I looked nothing like my parents at the time; my brothers looked Chinese just like my dad and my sister looked like a replica of my mom. I, however, had a wavy bowlcut, slim frame, and tanned skin. My siblings always joked around saying I was adopted, and for a long time, I really wondered if I was.
Now, let me tell you how excited I was when I learned about puberty. WHAT?! WE GET TO HAVE A TRANSFORMATION?! I was sick of the body I was in and I just couldn’t wait to finally start filling out my clothes. “I can finally wear juniors’-sized pants and reach 3-digits…” I thought to myself. I watched my peers transform from looking like a 10-year old to looking like a high-schooler after one summer. Wow. How does that even happen?! I guess puberty does that to some.

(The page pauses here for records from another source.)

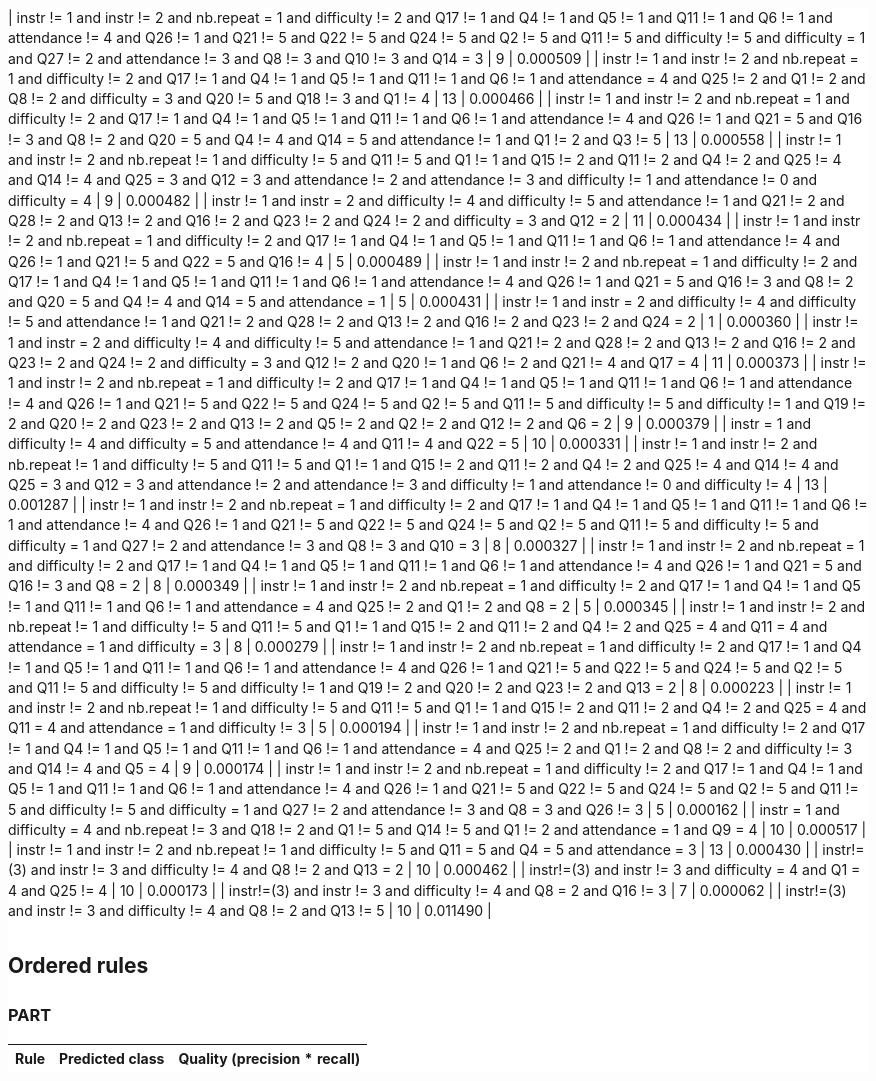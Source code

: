 | instr != 1 and instr != 2 and nb.repeat = 1 and difficulty != 2 and Q17 != 1 and Q4 != 1 and Q5 != 1 and Q11 != 1 and Q6 != 1 and attendance != 4 and Q26 != 1 and Q21 != 5 and Q22 != 5 and Q24 != 5 and Q2 != 5 and Q11 != 5 and difficulty != 5 and difficulty = 1 and Q27 != 2 and attendance != 3 and Q8 != 3 and Q10 != 3 and Q14 = 3 | 9 | 0.000509 |
| instr != 1 and instr != 2 and nb.repeat = 1 and difficulty != 2 and Q17 != 1 and Q4 != 1 and Q5 != 1 and Q11 != 1 and Q6 != 1 and attendance = 4 and Q25 != 2 and Q1 != 2 and Q8 != 2 and difficulty = 3 and Q20 != 5 and Q18 != 3 and Q1 != 4 | 13 | 0.000466 |
| instr != 1 and instr != 2 and nb.repeat = 1 and difficulty != 2 and Q17 != 1 and Q4 != 1 and Q5 != 1 and Q11 != 1 and Q6 != 1 and attendance != 4 and Q26 != 1 and Q21 = 5 and Q16 != 3 and Q8 != 2 and Q20 = 5 and Q4 != 4 and Q14 = 5 and attendance != 1 and Q1 != 2 and Q3 != 5 | 13 | 0.000558 |
| instr != 1 and instr != 2 and nb.repeat != 1 and difficulty != 5 and Q11 != 5 and Q1 != 1 and Q15 != 2 and Q11 != 2 and Q4 != 2 and Q25 != 4 and Q14 != 4 and Q25 = 3 and Q12 = 3 and attendance != 2 and attendance != 3 and difficulty != 1 and attendance != 0 and difficulty = 4 | 9 | 0.000482 |
| instr != 1 and instr = 2 and difficulty != 4 and difficulty != 5 and attendance != 1 and Q21 != 2 and Q28 != 2 and Q13 != 2 and Q16 != 2 and Q23 != 2 and Q24 != 2 and difficulty = 3 and Q12 = 2 | 11 | 0.000434 |
| instr != 1 and instr != 2 and nb.repeat = 1 and difficulty != 2 and Q17 != 1 and Q4 != 1 and Q5 != 1 and Q11 != 1 and Q6 != 1 and attendance != 4 and Q26 != 1 and Q21 != 5 and Q22 = 5 and Q16 != 4 | 5 | 0.000489 |
| instr != 1 and instr != 2 and nb.repeat = 1 and difficulty != 2 and Q17 != 1 and Q4 != 1 and Q5 != 1 and Q11 != 1 and Q6 != 1 and attendance != 4 and Q26 != 1 and Q21 = 5 and Q16 != 3 and Q8 != 2 and Q20 = 5 and Q4 != 4 and Q14 = 5 and attendance = 1 | 5 | 0.000431 |
| instr != 1 and instr = 2 and difficulty != 4 and difficulty != 5 and attendance != 1 and Q21 != 2 and Q28 != 2 and Q13 != 2 and Q16 != 2 and Q23 != 2 and Q24 = 2 | 1 | 0.000360 |
| instr != 1 and instr = 2 and difficulty != 4 and difficulty != 5 and attendance != 1 and Q21 != 2 and Q28 != 2 and Q13 != 2 and Q16 != 2 and Q23 != 2 and Q24 != 2 and difficulty = 3 and Q12 != 2 and Q20 != 1 and Q6 != 2 and Q21 != 4 and Q17 = 4 | 11 | 0.000373 |
| instr != 1 and instr != 2 and nb.repeat = 1 and difficulty != 2 and Q17 != 1 and Q4 != 1 and Q5 != 1 and Q11 != 1 and Q6 != 1 and attendance != 4 and Q26 != 1 and Q21 != 5 and Q22 != 5 and Q24 != 5 and Q2 != 5 and Q11 != 5 and difficulty != 5 and difficulty != 1 and Q19 != 2 and Q20 != 2 and Q23 != 2 and Q13 != 2 and Q5 != 2 and Q2 != 2 and Q12 != 2 and Q6 = 2 | 9 | 0.000379 |
| instr = 1 and difficulty != 4 and difficulty = 5 and attendance != 4 and Q11 != 4 and Q22 = 5 | 10 | 0.000331 |
| instr != 1 and instr != 2 and nb.repeat != 1 and difficulty != 5 and Q11 != 5 and Q1 != 1 and Q15 != 2 and Q11 != 2 and Q4 != 2 and Q25 != 4 and Q14 != 4 and Q25 = 3 and Q12 = 3 and attendance != 2 and attendance != 3 and difficulty != 1 and attendance != 0 and difficulty != 4 | 13 | 0.001287 |
| instr != 1 and instr != 2 and nb.repeat = 1 and difficulty != 2 and Q17 != 1 and Q4 != 1 and Q5 != 1 and Q11 != 1 and Q6 != 1 and attendance != 4 and Q26 != 1 and Q21 != 5 and Q22 != 5 and Q24 != 5 and Q2 != 5 and Q11 != 5 and difficulty != 5 and difficulty = 1 and Q27 != 2 and attendance != 3 and Q8 != 3 and Q10 = 3 | 8 | 0.000327 |
| instr != 1 and instr != 2 and nb.repeat = 1 and difficulty != 2 and Q17 != 1 and Q4 != 1 and Q5 != 1 and Q11 != 1 and Q6 != 1 and attendance != 4 and Q26 != 1 and Q21 = 5 and Q16 != 3 and Q8 = 2 | 8 | 0.000349 |
| instr != 1 and instr != 2 and nb.repeat = 1 and difficulty != 2 and Q17 != 1 and Q4 != 1 and Q5 != 1 and Q11 != 1 and Q6 != 1 and attendance = 4 and Q25 != 2 and Q1 != 2 and Q8 = 2 | 5 | 0.000345 |
| instr != 1 and instr != 2 and nb.repeat != 1 and difficulty != 5 and Q11 != 5 and Q1 != 1 and Q15 != 2 and Q11 != 2 and Q4 != 2 and Q25 = 4 and Q11 = 4 and attendance = 1 and difficulty = 3 | 8 | 0.000279 |
| instr != 1 and instr != 2 and nb.repeat = 1 and difficulty != 2 and Q17 != 1 and Q4 != 1 and Q5 != 1 and Q11 != 1 and Q6 != 1 and attendance != 4 and Q26 != 1 and Q21 != 5 and Q22 != 5 and Q24 != 5 and Q2 != 5 and Q11 != 5 and difficulty != 5 and difficulty != 1 and Q19 != 2 and Q20 != 2 and Q23 != 2 and Q13 = 2 | 8 | 0.000223 |
| instr != 1 and instr != 2 and nb.repeat != 1 and difficulty != 5 and Q11 != 5 and Q1 != 1 and Q15 != 2 and Q11 != 2 and Q4 != 2 and Q25 = 4 and Q11 = 4 and attendance = 1 and difficulty != 3 | 5 | 0.000194 |
| instr != 1 and instr != 2 and nb.repeat = 1 and difficulty != 2 and Q17 != 1 and Q4 != 1 and Q5 != 1 and Q11 != 1 and Q6 != 1 and attendance = 4 and Q25 != 2 and Q1 != 2 and Q8 != 2 and difficulty != 3 and Q14 != 4 and Q5 = 4 | 9 | 0.000174 |
| instr != 1 and instr != 2 and nb.repeat = 1 and difficulty != 2 and Q17 != 1 and Q4 != 1 and Q5 != 1 and Q11 != 1 and Q6 != 1 and attendance != 4 and Q26 != 1 and Q21 != 5 and Q22 != 5 and Q24 != 5 and Q2 != 5 and Q11 != 5 and difficulty != 5 and difficulty = 1 and Q27 != 2 and attendance != 3 and Q8 = 3 and Q26 != 3 | 5 | 0.000162 |
| instr = 1 and difficulty = 4 and nb.repeat != 3 and Q18 != 2 and Q1 != 5 and Q14 != 5 and Q1 != 2 and attendance = 1 and Q9 = 4 | 10 | 0.000517 |
| instr != 1 and instr != 2 and nb.repeat != 1 and difficulty != 5 and Q11 = 5 and Q4 = 5 and attendance = 3 | 13 | 0.000430 |
| instr!=(3) and instr != 3 and difficulty != 4 and Q8 != 2 and Q13 = 2 | 10 | 0.000462 |
| instr!=(3) and instr != 3 and difficulty = 4 and Q1 = 4 and Q25 != 4 | 10 | 0.000173 |
| instr!=(3) and instr != 3 and difficulty != 4 and Q8 = 2 and Q16 != 3 | 7 | 0.000062 |
| instr!=(3) and instr != 3 and difficulty != 4 and Q8 != 2 and Q13 != 5 | 10 | 0.011490 |

## Ordered rules

### PART

| Rule | Predicted class | Quality (precision * recall) |
|:----|----:|----:|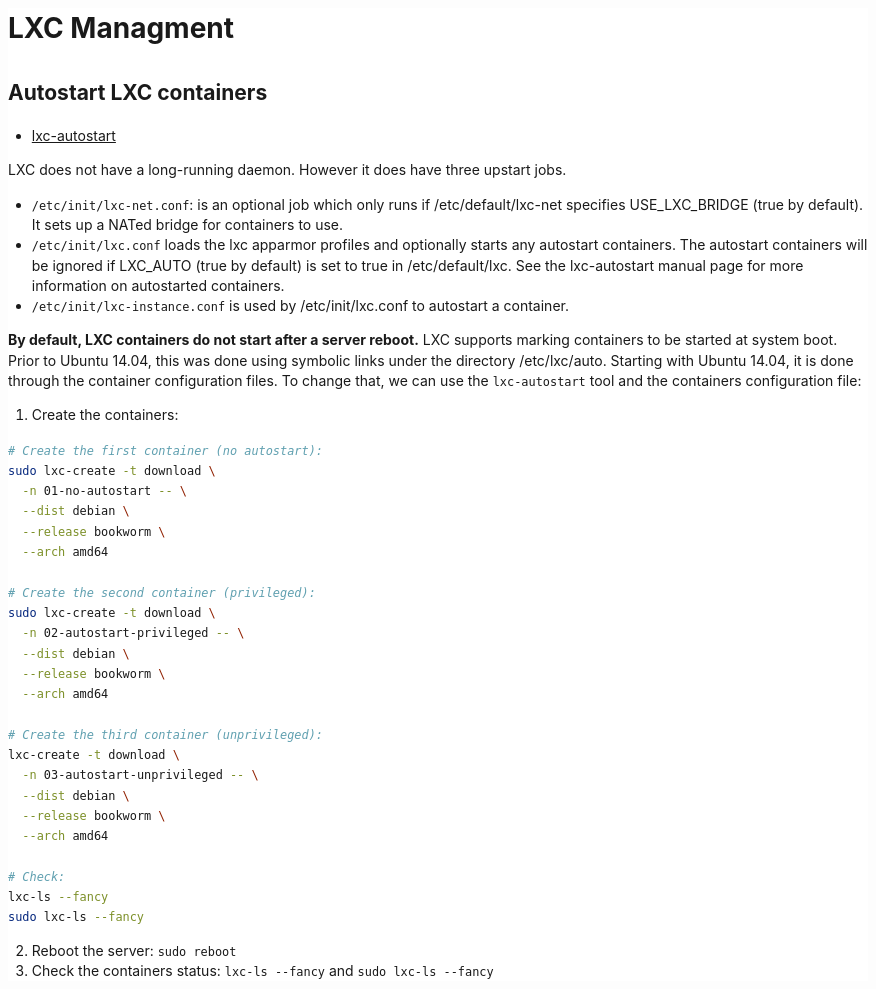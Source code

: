 # LXC Managment



## Autostart LXC containers
- [lxc-autostart](https://linuxcontainers.org/lxc/manpages//man1/lxc-autostart.1.html)

LXC does not have a long-running daemon. However it does have three upstart jobs.
- `/etc/init/lxc-net.conf`: is an optional job which only runs if /etc/default/lxc-net specifies USE_LXC_BRIDGE (true by default). It sets up a NATed bridge for containers to use.
- `/etc/init/lxc.conf` loads the lxc apparmor profiles and optionally starts any autostart containers. The autostart containers will be ignored if LXC_AUTO (true by default) is set to true in /etc/default/lxc. See the lxc-autostart manual page for more information on autostarted containers.
- `/etc/init/lxc-instance.conf` is used by /etc/init/lxc.conf to autostart a container.


**By default, LXC containers do not start after a server reboot.** LXC supports marking containers to be started at system boot. Prior to Ubuntu 14.04, this was done using symbolic links under the directory /etc/lxc/auto. Starting with Ubuntu 14.04, it is done through the container configuration files. To change that, we can use the `lxc-autostart` tool and the containers configuration file:
1. Create the containers:
```bash
# Create the first container (no autostart):
sudo lxc-create -t download \
  -n 01-no-autostart -- \
  --dist debian \
  --release bookworm \
  --arch amd64

# Create the second container (privileged):
sudo lxc-create -t download \
  -n 02-autostart-privileged -- \
  --dist debian \
  --release bookworm \
  --arch amd64

# Create the third container (unprivileged):
lxc-create -t download \
  -n 03-autostart-unprivileged -- \
  --dist debian \
  --release bookworm \
  --arch amd64

# Check:
lxc-ls --fancy
sudo lxc-ls --fancy
```

2. Reboot the server: `sudo reboot`
3. Check the containers status: `lxc-ls --fancy` and `sudo lxc-ls --fancy`


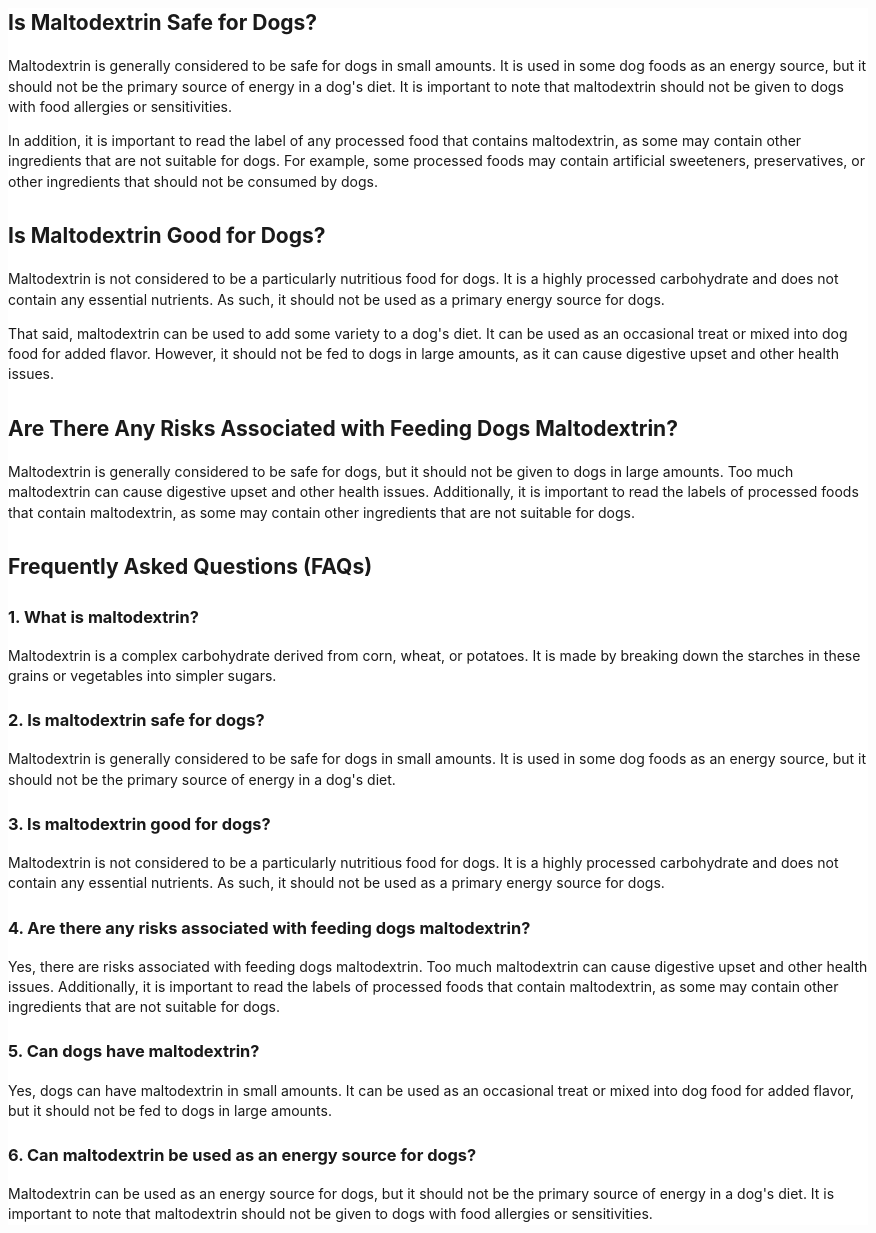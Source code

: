 <h2>Is Maltodextrin Safe for Dogs?</h2>

Maltodextrin is generally considered to be safe for dogs in small amounts. It is used in some dog foods as an energy source, but it should not be the primary source of energy in a dog's diet. It is important to note that maltodextrin should not be given to dogs with food allergies or sensitivities.

In addition, it is important to read the label of any processed food that contains maltodextrin, as some may contain other ingredients that are not suitable for dogs. For example, some processed foods may contain artificial sweeteners, preservatives, or other ingredients that should not be consumed by dogs.

<h2>Is Maltodextrin Good for Dogs?</h2>

Maltodextrin is not considered to be a particularly nutritious food for dogs. It is a highly processed carbohydrate and does not contain any essential nutrients. As such, it should not be used as a primary energy source for dogs.

That said, maltodextrin can be used to add some variety to a dog's diet. It can be used as an occasional treat or mixed into dog food for added flavor. However, it should not be fed to dogs in large amounts, as it can cause digestive upset and other health issues.

<h2>Are There Any Risks Associated with Feeding Dogs Maltodextrin?</h2>

Maltodextrin is generally considered to be safe for dogs, but it should not be given to dogs in large amounts. Too much maltodextrin can cause digestive upset and other health issues. Additionally, it is important to read the labels of processed foods that contain maltodextrin, as some may contain other ingredients that are not suitable for dogs.

<h2>Frequently Asked Questions (FAQs)</h2>

<h3>1. What is maltodextrin?</h3>
Maltodextrin is a complex carbohydrate derived from corn, wheat, or potatoes. It is made by breaking down the starches in these grains or vegetables into simpler sugars.

<h3>2. Is maltodextrin safe for dogs?</h3>
Maltodextrin is generally considered to be safe for dogs in small amounts. It is used in some dog foods as an energy source, but it should not be the primary source of energy in a dog's diet.

<h3>3. Is maltodextrin good for dogs?</h3>
Maltodextrin is not considered to be a particularly nutritious food for dogs. It is a highly processed carbohydrate and does not contain any essential nutrients. As such, it should not be used as a primary energy source for dogs.

<h3>4. Are there any risks associated with feeding dogs maltodextrin?</h3>
Yes, there are risks associated with feeding dogs maltodextrin. Too much maltodextrin can cause digestive upset and other health issues. Additionally, it is important to read the labels of processed foods that contain maltodextrin, as some may contain other ingredients that are not suitable for dogs.

<h3>5. Can dogs have maltodextrin?</h3>
Yes, dogs can have maltodextrin in small amounts. It can be used as an occasional treat or mixed into dog food for added flavor, but it should not be fed to dogs in large amounts.

<h3>6. Can maltodextrin be used as an energy source for dogs?</h3>
Maltodextrin can be used as an energy source for dogs, but it should not be the primary source of energy in a dog's diet. It is important to note that maltodextrin should not be given to dogs with food allergies or sensitivities.
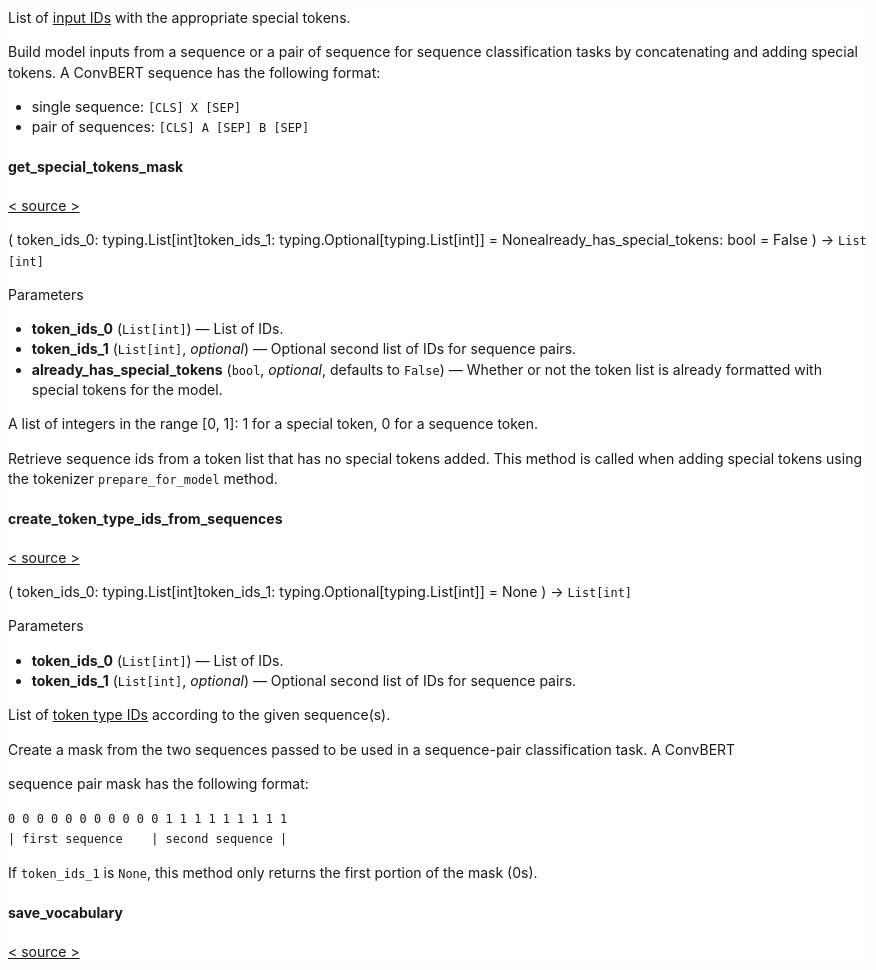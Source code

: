 List of [input IDs](../glossary#input-ids) with the appropriate special tokens.

Build model inputs from a sequence or a pair of sequence for sequence classification tasks by concatenating and adding special tokens. A ConvBERT sequence has the following format:

-   single sequence: `[CLS] X [SEP]`
-   pair of sequences: `[CLS] A [SEP] B [SEP]`

#### get\_special\_tokens\_mask

[< source \>](https://github.com/huggingface/transformers/blob/v4.34.0/src/transformers/models/convbert/tokenization_convbert.py#L234)

( token\_ids\_0: typing.List\[int\]token\_ids\_1: typing.Optional\[typing.List\[int\]\] = Nonealready\_has\_special\_tokens: bool = False ) → `List[int]`

Parameters

-   **token\_ids\_0** (`List[int]`) — List of IDs.
-   **token\_ids\_1** (`List[int]`, _optional_) — Optional second list of IDs for sequence pairs.
-   **already\_has\_special\_tokens** (`bool`, _optional_, defaults to `False`) — Whether or not the token list is already formatted with special tokens for the model.

A list of integers in the range \[0, 1\]: 1 for a special token, 0 for a sequence token.

Retrieve sequence ids from a token list that has no special tokens added. This method is called when adding special tokens using the tokenizer `prepare_for_model` method.

#### create\_token\_type\_ids\_from\_sequences

[< source \>](https://github.com/huggingface/transformers/blob/v4.34.0/src/transformers/models/convbert/tokenization_convbert.py#L262)

( token\_ids\_0: typing.List\[int\]token\_ids\_1: typing.Optional\[typing.List\[int\]\] = None ) → `List[int]`

Parameters

-   **token\_ids\_0** (`List[int]`) — List of IDs.
-   **token\_ids\_1** (`List[int]`, _optional_) — Optional second list of IDs for sequence pairs.

List of [token type IDs](../glossary#token-type-ids) according to the given sequence(s).

Create a mask from the two sequences passed to be used in a sequence-pair classification task. A ConvBERT

sequence pair mask has the following format:

```
0 0 0 0 0 0 0 0 0 0 0 1 1 1 1 1 1 1 1 1
| first sequence    | second sequence |
```

If `token_ids_1` is `None`, this method only returns the first portion of the mask (0s).

#### save\_vocabulary

[< source \>](https://github.com/huggingface/transformers/blob/v4.34.0/src/transformers/models/convbert/tokenization_convbert.py#L291)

Then there was me— maybe I grew half an inch, but that was pretty much it.
Back in my algebra II class in high school, this football player asked me how much I weighed and after telling him that I was 80 lbs, he stood up, put his hands on the sides of my arms (while I was sitting down) and literally lifted me up towards the ceiling. I was just kinda hanging there trying to figure out what the heck was happening until I heard my teacher yell “put her down!” Then we all busted out laughing.
I never really knew what to think about my body. One day, someone will tell me that I’m so lucky because I’ll never have to worry about getting fat then the next day, someone will ask me if I was anorexic. Man, that made me so mad growing up. No, I don’t have an eating disorder, I’m just naturally like this, ok?
I remember this guy back in freshman year of high school who got butthurt about me not being interested in him. With disgust, he said “whatever, you’re too skinny anyways.” I also recall giving someone a hug and they told me: “it feels like I’m hugging nothing.” They probably don’t remember saying those things but it stuck with me until now. It’s crazy what hurtful things we say, casually or out of spite, that can have long-term effects on the receiving end.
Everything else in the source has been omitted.